* **Exercise goal**: Print out all of the data below, keeping it identical to the original.

* **Records for processing**:

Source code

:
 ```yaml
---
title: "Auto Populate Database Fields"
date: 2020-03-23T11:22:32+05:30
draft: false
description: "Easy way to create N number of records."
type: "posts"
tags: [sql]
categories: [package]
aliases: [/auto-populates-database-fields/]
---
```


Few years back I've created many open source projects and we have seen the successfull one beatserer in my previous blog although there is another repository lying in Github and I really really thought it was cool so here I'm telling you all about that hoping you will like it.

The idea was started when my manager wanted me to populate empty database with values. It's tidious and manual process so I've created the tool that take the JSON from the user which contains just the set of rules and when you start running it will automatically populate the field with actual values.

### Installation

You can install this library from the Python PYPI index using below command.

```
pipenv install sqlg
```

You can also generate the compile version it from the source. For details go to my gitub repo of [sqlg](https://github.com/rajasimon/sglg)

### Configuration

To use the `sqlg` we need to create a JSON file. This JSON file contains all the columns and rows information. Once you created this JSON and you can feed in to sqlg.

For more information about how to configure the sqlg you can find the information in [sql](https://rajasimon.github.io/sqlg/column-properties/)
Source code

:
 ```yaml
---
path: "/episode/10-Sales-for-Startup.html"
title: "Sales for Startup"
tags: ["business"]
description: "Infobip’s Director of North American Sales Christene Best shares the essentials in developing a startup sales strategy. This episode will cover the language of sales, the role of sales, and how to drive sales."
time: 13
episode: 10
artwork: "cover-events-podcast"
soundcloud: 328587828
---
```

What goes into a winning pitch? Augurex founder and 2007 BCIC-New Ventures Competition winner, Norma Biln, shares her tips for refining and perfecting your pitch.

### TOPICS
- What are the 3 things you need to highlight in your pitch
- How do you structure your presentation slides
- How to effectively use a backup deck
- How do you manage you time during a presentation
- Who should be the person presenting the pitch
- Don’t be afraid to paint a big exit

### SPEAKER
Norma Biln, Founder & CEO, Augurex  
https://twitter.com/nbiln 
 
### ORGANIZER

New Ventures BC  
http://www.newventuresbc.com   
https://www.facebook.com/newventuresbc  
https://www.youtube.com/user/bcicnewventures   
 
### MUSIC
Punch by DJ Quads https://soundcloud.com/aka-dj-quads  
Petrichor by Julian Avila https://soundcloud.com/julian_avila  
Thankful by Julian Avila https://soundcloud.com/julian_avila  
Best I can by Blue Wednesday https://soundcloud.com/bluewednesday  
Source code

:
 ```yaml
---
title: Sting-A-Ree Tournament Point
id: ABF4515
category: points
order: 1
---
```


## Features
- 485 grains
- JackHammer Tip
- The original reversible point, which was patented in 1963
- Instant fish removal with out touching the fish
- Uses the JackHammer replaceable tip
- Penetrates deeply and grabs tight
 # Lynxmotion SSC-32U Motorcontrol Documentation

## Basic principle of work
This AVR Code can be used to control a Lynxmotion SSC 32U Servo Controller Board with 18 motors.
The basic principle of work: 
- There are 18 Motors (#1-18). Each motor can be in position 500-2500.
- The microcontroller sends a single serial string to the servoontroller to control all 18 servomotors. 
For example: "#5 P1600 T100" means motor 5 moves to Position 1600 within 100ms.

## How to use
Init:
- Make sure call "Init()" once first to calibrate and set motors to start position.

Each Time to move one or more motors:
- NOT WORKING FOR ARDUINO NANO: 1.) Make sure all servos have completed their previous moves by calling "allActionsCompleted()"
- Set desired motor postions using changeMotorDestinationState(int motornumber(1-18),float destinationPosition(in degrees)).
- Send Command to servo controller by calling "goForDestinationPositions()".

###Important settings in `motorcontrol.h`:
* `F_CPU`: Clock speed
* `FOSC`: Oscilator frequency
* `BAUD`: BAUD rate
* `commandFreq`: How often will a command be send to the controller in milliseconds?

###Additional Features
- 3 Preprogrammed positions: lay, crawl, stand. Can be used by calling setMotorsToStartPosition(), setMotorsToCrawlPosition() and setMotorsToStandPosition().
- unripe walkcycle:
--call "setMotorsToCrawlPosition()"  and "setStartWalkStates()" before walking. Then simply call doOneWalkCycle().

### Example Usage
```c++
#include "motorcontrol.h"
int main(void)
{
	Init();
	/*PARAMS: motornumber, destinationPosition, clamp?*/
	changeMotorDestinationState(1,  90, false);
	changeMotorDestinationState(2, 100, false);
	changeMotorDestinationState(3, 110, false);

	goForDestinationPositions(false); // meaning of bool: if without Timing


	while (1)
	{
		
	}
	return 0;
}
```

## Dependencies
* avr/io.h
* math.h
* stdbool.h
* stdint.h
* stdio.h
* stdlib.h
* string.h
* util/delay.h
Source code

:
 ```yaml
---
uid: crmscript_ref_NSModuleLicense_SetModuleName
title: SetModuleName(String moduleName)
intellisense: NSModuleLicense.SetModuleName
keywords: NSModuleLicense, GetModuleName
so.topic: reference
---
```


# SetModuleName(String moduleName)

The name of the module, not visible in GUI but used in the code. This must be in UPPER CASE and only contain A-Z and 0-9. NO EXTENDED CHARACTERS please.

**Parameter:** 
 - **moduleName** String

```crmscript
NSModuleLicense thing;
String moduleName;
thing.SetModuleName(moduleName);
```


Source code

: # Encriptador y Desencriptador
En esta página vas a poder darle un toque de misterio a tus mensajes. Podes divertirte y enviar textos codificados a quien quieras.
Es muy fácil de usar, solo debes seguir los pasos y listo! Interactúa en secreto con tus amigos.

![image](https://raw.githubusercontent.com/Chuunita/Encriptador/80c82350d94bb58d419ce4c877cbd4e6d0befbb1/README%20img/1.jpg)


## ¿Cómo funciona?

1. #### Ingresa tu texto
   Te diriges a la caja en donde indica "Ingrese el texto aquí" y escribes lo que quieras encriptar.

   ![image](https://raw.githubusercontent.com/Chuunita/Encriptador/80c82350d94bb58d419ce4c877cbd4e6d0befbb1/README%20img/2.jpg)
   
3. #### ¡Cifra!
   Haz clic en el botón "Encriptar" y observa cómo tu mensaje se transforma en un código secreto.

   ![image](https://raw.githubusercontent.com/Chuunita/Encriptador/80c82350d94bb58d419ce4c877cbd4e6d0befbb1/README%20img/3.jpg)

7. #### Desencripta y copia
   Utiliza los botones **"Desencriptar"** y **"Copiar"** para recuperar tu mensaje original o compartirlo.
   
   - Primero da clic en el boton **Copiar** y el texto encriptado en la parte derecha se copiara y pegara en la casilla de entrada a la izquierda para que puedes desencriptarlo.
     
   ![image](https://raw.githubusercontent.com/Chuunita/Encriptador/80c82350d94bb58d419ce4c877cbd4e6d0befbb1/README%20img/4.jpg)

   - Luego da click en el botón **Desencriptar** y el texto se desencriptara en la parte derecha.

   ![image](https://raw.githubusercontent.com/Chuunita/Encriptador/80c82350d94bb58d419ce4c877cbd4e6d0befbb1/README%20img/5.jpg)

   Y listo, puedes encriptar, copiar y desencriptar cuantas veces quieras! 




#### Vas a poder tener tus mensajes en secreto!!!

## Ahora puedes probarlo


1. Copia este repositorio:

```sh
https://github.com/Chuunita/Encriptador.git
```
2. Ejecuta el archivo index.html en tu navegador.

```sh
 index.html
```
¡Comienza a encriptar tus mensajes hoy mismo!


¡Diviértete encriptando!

* **The completed task**:
Source code

:
 ```yaml
---
title: "Auto Populate Database Fields"
date: 2020-03-23T11:22:32+05:30
draft: false
description: "Easy way to create N number of records."
type: "posts"
tags: [sql]
categories: [package]
aliases: [/auto-populates-database-fields/]
---
```


Few years back I've created many open source projects and we have seen the successfull one beatserer in my previous blog although there is another repository lying in Github and I really really thought it was cool so here I'm telling you all about that hoping you will like it.

The idea was started when my manager wanted me to populate empty database with values. It's tidious and manual process so I've created the tool that take the JSON from the user which contains just the set of rules and when you start running it will automatically populate the field with actual values.

### Installation

You can install this library from the Python PYPI index using below command.

```
pipenv install sqlg
```

You can also generate the compile version it from the source. For details go to my gitub repo of [sqlg](https://github.com/rajasimon/sglg)

### Configuration

To use the `sqlg` we need to create a JSON file. This JSON file contains all the columns and rows information. Once you created this JSON and you can feed in to sqlg.

For more information about how to configure the sqlg you can find the information in [sql](https://rajasimon.github.io/sqlg/column-properties/)
Source code

:
 ```yaml
---
path: "/episode/10-Sales-for-Startup.html"
title: "Sales for Startup"
tags: ["business"]
description: "Infobip’s Director of North American Sales Christene Best shares the essentials in developing a startup sales strategy. This episode will cover the language of sales, the role of sales, and how to drive sales."
time: 13
episode: 10
artwork: "cover-events-podcast"
soundcloud: 328587828
---
```

What goes into a winning pitch? Augurex founder and 2007 BCIC-New Ventures Competition winner, Norma Biln, shares her tips for refining and perfecting your pitch.

### TOPICS
- What are the 3 things you need to highlight in your pitch
- How do you structure your presentation slides
- How to effectively use a backup deck
- How do you manage you time during a presentation
- Who should be the person presenting the pitch
- Don’t be afraid to paint a big exit

### SPEAKER
Norma Biln, Founder & CEO, Augurex  
https://twitter.com/nbiln 
 
### ORGANIZER

New Ventures BC  
http://www.newventuresbc.com   
https://www.facebook.com/newventuresbc  
https://www.youtube.com/user/bcicnewventures   
 
### MUSIC
Punch by DJ Quads https://soundcloud.com/aka-dj-quads  
Petrichor by Julian Avila https://soundcloud.com/julian_avila  
Thankful by Julian Avila https://soundcloud.com/julian_avila  
Best I can by Blue Wednesday https://soundcloud.com/bluewednesday  
Source code

:
 ```yaml
---
title: Sting-A-Ree Tournament Point
id: ABF4515
category: points
order: 1
---
```


## Features
- 485 grains
- JackHammer Tip
- The original reversible point, which was patented in 1963
- Instant fish removal with out touching the fish
- Uses the JackHammer replaceable tip
- Penetrates deeply and grabs tight
 # Lynxmotion SSC-32U Motorcontrol Documentation

## Basic principle of work
This AVR Code can be used to control a Lynxmotion SSC 32U Servo Controller Board with 18 motors.
The basic principle of work: 
- There are 18 Motors (#1-18). Each motor can be in position 500-2500.
- The microcontroller sends a single serial string to the servoontroller to control all 18 servomotors. 
For example: "#5 P1600 T100" means motor 5 moves to Position 1600 within 100ms.

## How to use
Init:
- Make sure call "Init()" once first to calibrate and set motors to start position.

Each Time to move one or more motors:
- NOT WORKING FOR ARDUINO NANO: 1.) Make sure all servos have completed their previous moves by calling "allActionsCompleted()"
- Set desired motor postions using changeMotorDestinationState(int motornumber(1-18),float destinationPosition(in degrees)).
- Send Command to servo controller by calling "goForDestinationPositions()".

###Important settings in `motorcontrol.h`:
* `F_CPU`: Clock speed
* `FOSC`: Oscilator frequency
* `BAUD`: BAUD rate
* `commandFreq`: How often will a command be send to the controller in milliseconds?

###Additional Features
- 3 Preprogrammed positions: lay, crawl, stand. Can be used by calling setMotorsToStartPosition(), setMotorsToCrawlPosition() and setMotorsToStandPosition().
- unripe walkcycle:
--call "setMotorsToCrawlPosition()"  and "setStartWalkStates()" before walking. Then simply call doOneWalkCycle().

### Example Usage
```c++
#include "motorcontrol.h"
int main(void)
{
	Init();
	/*PARAMS: motornumber, destinationPosition, clamp?*/
	changeMotorDestinationState(1,  90, false);
	changeMotorDestinationState(2, 100, false);
	changeMotorDestinationState(3, 110, false);

	goForDestinationPositions(false); // meaning of bool: if without Timing


	while (1)
	{
		
	}
	return 0;
}
```

## Dependencies
* avr/io.h
* math.h
* stdbool.h
* stdint.h
* stdio.h
* stdlib.h
* string.h
* util/delay.h
Source code

:
 ```yaml
---
uid: crmscript_ref_NSModuleLicense_SetModuleName
title: SetModuleName(String moduleName)
intellisense: NSModuleLicense.SetModuleName
keywords: NSModuleLicense, GetModuleName
so.topic: reference
---
```


# SetModuleName(String moduleName)

The name of the module, not visible in GUI but used in the code. This must be in UPPER CASE and only contain A-Z and 0-9. NO EXTENDED CHARACTERS please.

**Parameter:** 
 - **moduleName** String

```crmscript
NSModuleLicense thing;
String moduleName;
thing.SetModuleName(moduleName);
```


Source code

: # Encriptador y Desencriptador
En esta página vas a poder darle un toque de misterio a tus mensajes. Podes divertirte y enviar textos codificados a quien quieras.
Es muy fácil de usar, solo debes seguir los pasos y listo! Interactúa en secreto con tus amigos.

![image](https://raw.githubusercontent.com/Chuunita/Encriptador/80c82350d94bb58d419ce4c877cbd4e6d0befbb1/README%20img/1.jpg)


## ¿Cómo funciona?

1. #### Ingresa tu texto
   Te diriges a la caja en donde indica "Ingrese el texto aquí" y escribes lo que quieras encriptar.

   ![image](https://raw.githubusercontent.com/Chuunita/Encriptador/80c82350d94bb58d419ce4c877cbd4e6d0befbb1/README%20img/2.jpg)
   
3. #### ¡Cifra!
   Haz clic en el botón "Encriptar" y observa cómo tu mensaje se transforma en un código secreto.

   ![image](https://raw.githubusercontent.com/Chuunita/Encriptador/80c82350d94bb58d419ce4c877cbd4e6d0befbb1/README%20img/3.jpg)

7. #### Desencripta y copia
   Utiliza los botones **"Desencriptar"** y **"Copiar"** para recuperar tu mensaje original o compartirlo.
   
   - Primero da clic en el boton **Copiar** y el texto encriptado en la parte derecha se copiara y pegara en la casilla de entrada a la izquierda para que puedes desencriptarlo.
     
   ![image](https://raw.githubusercontent.com/Chuunita/Encriptador/80c82350d94bb58d419ce4c877cbd4e6d0befbb1/README%20img/4.jpg)

   - Luego da click en el botón **Desencriptar** y el texto se desencriptara en la parte derecha.

   ![image](https://raw.githubusercontent.com/Chuunita/Encriptador/80c82350d94bb58d419ce4c877cbd4e6d0befbb1/README%20img/5.jpg)

   Y listo, puedes encriptar, copiar y desencriptar cuantas veces quieras! 




#### Vas a poder tener tus mensajes en secreto!!!

## Ahora puedes probarlo


1. Copia este repositorio:

```sh
https://github.com/Chuunita/Encriptador.git
```
2. Ejecuta el archivo index.html en tu navegador.

```sh
 index.html
```
¡Comienza a encriptar tus mensajes hoy mismo!


¡Diviértete encriptando!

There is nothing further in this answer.